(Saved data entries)
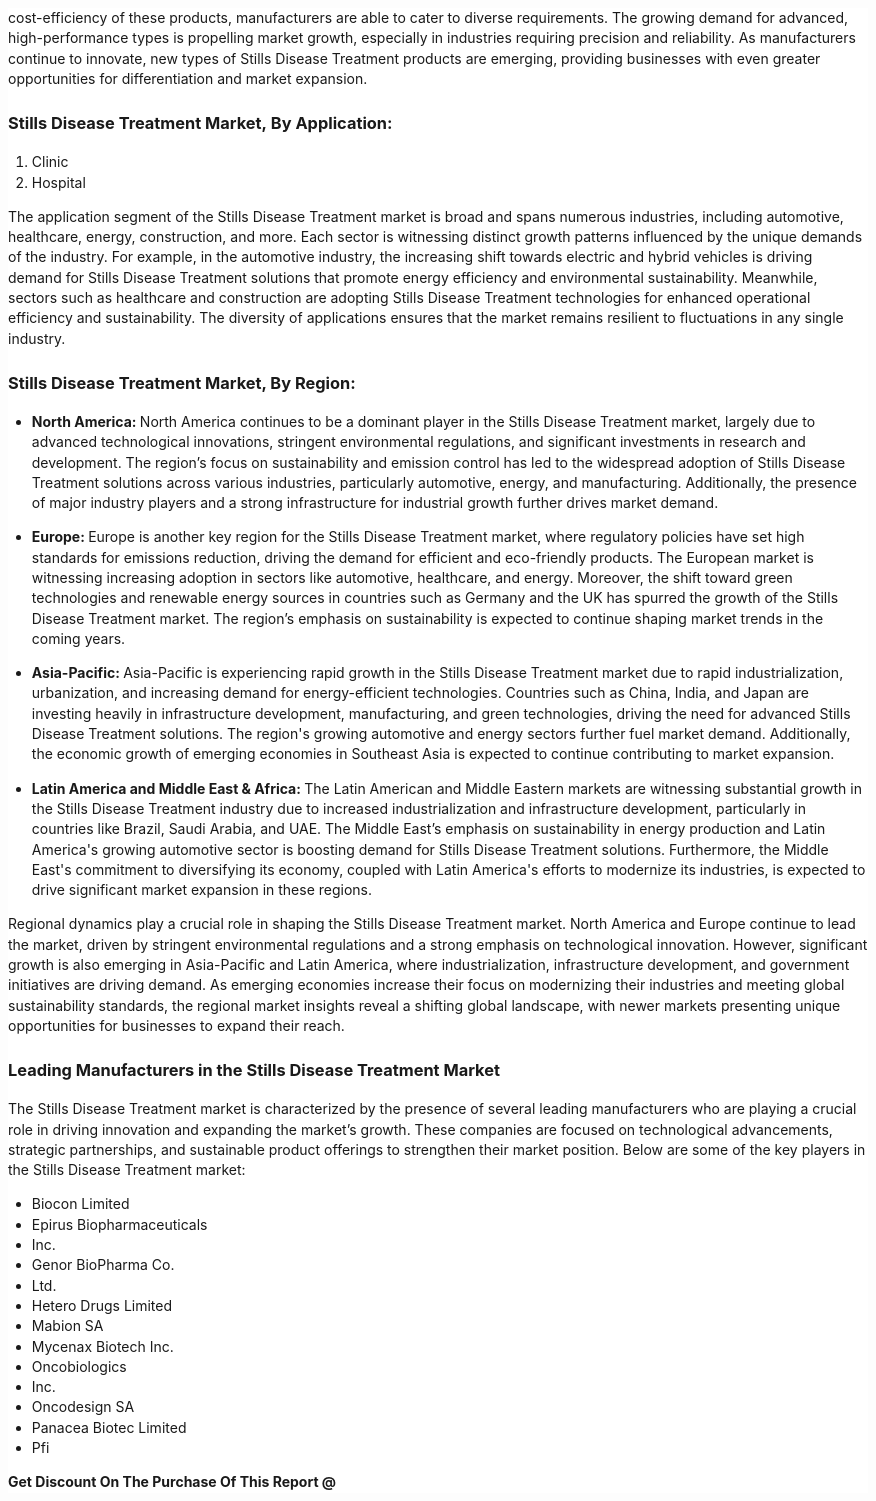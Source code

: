 cost-efficiency of these products, manufacturers are able to cater to diverse requirements. The growing demand for advanced, high-performance types is propelling market growth, especially in industries requiring precision and reliability. As manufacturers continue to innovate, new types of Stills Disease Treatment products are emerging, providing businesses with even greater opportunities for differentiation and market expansion.</p><h3>Stills Disease Treatment Market,&nbsp;By Application:</h3><ol><li>Clinic<li> Hospital</li></ol><p>The application segment of the Stills Disease Treatment market is broad and spans numerous industries, including automotive, healthcare, energy, construction, and more. Each sector is witnessing distinct growth patterns influenced by the unique demands of the industry. For example, in the automotive industry, the increasing shift towards electric and hybrid vehicles is driving demand for Stills Disease Treatment solutions that promote energy efficiency and environmental sustainability. Meanwhile, sectors such as healthcare and construction are adopting Stills Disease Treatment technologies for enhanced operational efficiency and sustainability. The diversity of applications ensures that the market remains resilient to fluctuations in any single industry.</p><h3>Stills Disease Treatment Market, By Region:</h3><ul><li><p><strong>North America:&nbsp;</strong>North America continues to be a dominant player in the Stills Disease Treatment market, largely due to advanced technological innovations, stringent environmental regulations, and significant investments in research and development. The region&rsquo;s focus on sustainability and emission control has led to the widespread adoption of Stills Disease Treatment solutions across various industries, particularly automotive, energy, and manufacturing. Additionally, the presence of major industry players and a strong infrastructure for industrial growth further drives market demand.</p></li><li><p><strong><strong>Europe:&nbsp;</strong></strong>Europe is another key region for the Stills Disease Treatment market, where regulatory policies have set high standards for emissions reduction, driving the demand for efficient and eco-friendly products. The European market is witnessing increasing adoption in sectors like automotive, healthcare, and energy. Moreover, the shift toward green technologies and renewable energy sources in countries such as Germany and the UK has spurred the growth of the Stills Disease Treatment market. The region&rsquo;s emphasis on sustainability is expected to continue shaping market trends in the coming years.</p></li><li><p><strong><strong>Asia-Pacific:&nbsp;</strong></strong>Asia-Pacific is experiencing rapid growth in the Stills Disease Treatment market due to rapid industrialization, urbanization, and increasing demand for energy-efficient technologies. Countries such as China, India, and Japan are investing heavily in infrastructure development, manufacturing, and green technologies, driving the need for advanced Stills Disease Treatment solutions. The region's growing automotive and energy sectors further fuel market demand. Additionally, the economic growth of emerging economies in Southeast Asia is expected to continue contributing to market expansion.</p></li><li><p><strong><strong>Latin America and Middle East &amp; Africa:&nbsp;</strong></strong>The Latin American and Middle Eastern markets are witnessing substantial growth in the Stills Disease Treatment industry due to increased industrialization and infrastructure development, particularly in countries like Brazil, Saudi Arabia, and UAE. The Middle East&rsquo;s emphasis on sustainability in energy production and Latin America's growing automotive sector is boosting demand for Stills Disease Treatment solutions. Furthermore, the Middle East's commitment to diversifying its economy, coupled with Latin America's efforts to modernize its industries, is expected to drive significant market expansion in these regions.</p></li></ul><p>Regional dynamics play a crucial role in shaping the Stills Disease Treatment market. North America and Europe continue to lead the market, driven by stringent environmental regulations and a strong emphasis on technological innovation. However, significant growth is also emerging in Asia-Pacific and Latin America, where industrialization, infrastructure development, and government initiatives are driving demand. As emerging economies increase their focus on modernizing their industries and meeting global sustainability standards, the regional market insights reveal a shifting global landscape, with newer markets presenting unique opportunities for businesses to expand their reach.</p><h3><strong>Leading Manufacturers in the Stills Disease Treatment Market</strong></h3><p>The Stills Disease Treatment market is characterized by the presence of several leading manufacturers who are playing a crucial role in driving innovation and expanding the market&rsquo;s growth. These companies are focused on technological advancements, strategic partnerships, and sustainable product offerings to strengthen their market position. Below are some of the key players in the Stills Disease Treatment market:</p></div><div class="article-main__content" data-test-id="publishing-text-block"><ul><li><span class="">Biocon Limited<li> Epirus Biopharmaceuticals<li> Inc.<li> Genor BioPharma Co.<li> Ltd.<li> Hetero Drugs Limited<li> Mabion SA<li> Mycenax Biotech Inc.<li> Oncobiologics<li> Inc.<li> Oncodesign SA<li> Panacea Biotec Limited<li> Pfi</span></li></ul></div><div class="article-main__content" data-test-id="publishing-text-block"><p><span class="font-[700]"><strong>Get Discount On The Purchase Of This Report @</strong>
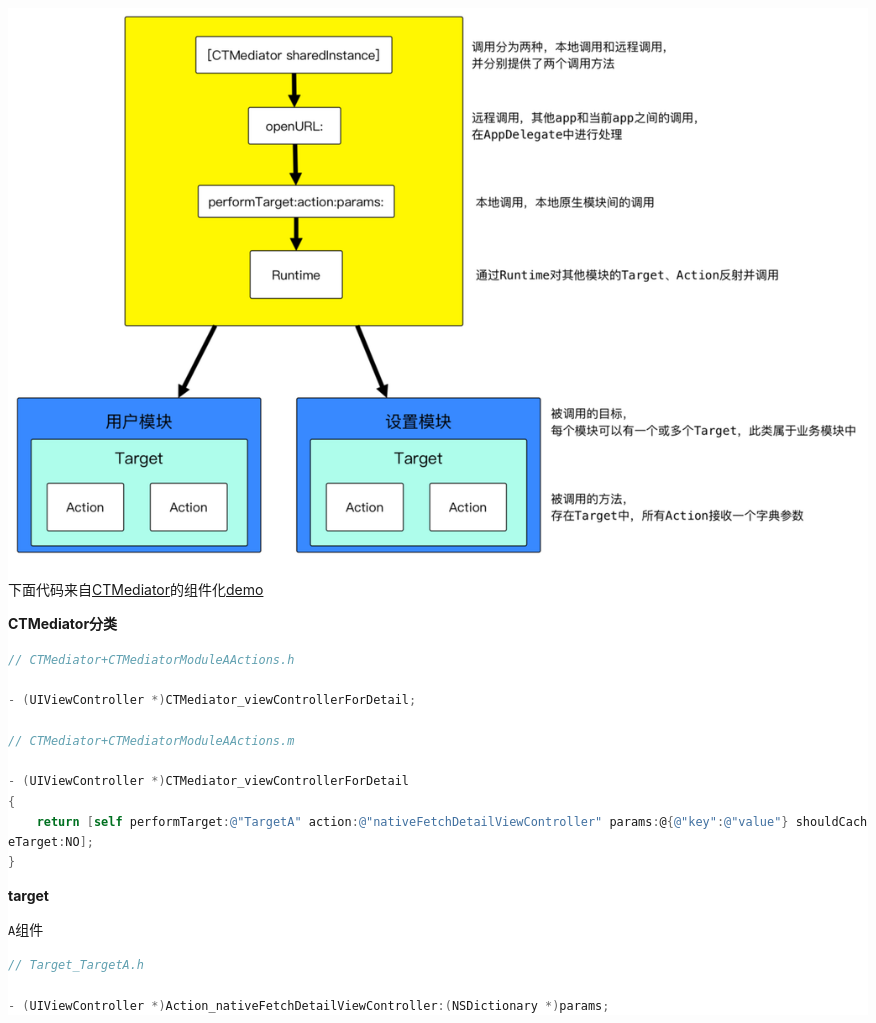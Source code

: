 ![CTMediator](./images/CTMediator.png)

下面代码来自[CTMediator](https://github.com/casatwy/CTMediator)的组件化[demo](https://github.com/casatwy/CTMediator.git)

**CTMediator分类**

```objective-c
// CTMediator+CTMediatorModuleAActions.h

- (UIViewController *)CTMediator_viewControllerForDetail;

// CTMediator+CTMediatorModuleAActions.m

- (UIViewController *)CTMediator_viewControllerForDetail
{
	return [self performTarget:@"TargetA" action:@"nativeFetchDetailViewController" params:@{@"key":@"value"} shouldCacheTarget:NO];
}
```

**target**

`A`组件

```objective-c
// Target_TargetA.h

- (UIViewController *)Action_nativeFetchDetailViewController:(NSDictionary *)params;
```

◆ Your assignment: Check every line in the entries for the word "UIViewController". State how many have it, with no other text.

◆ Output: 3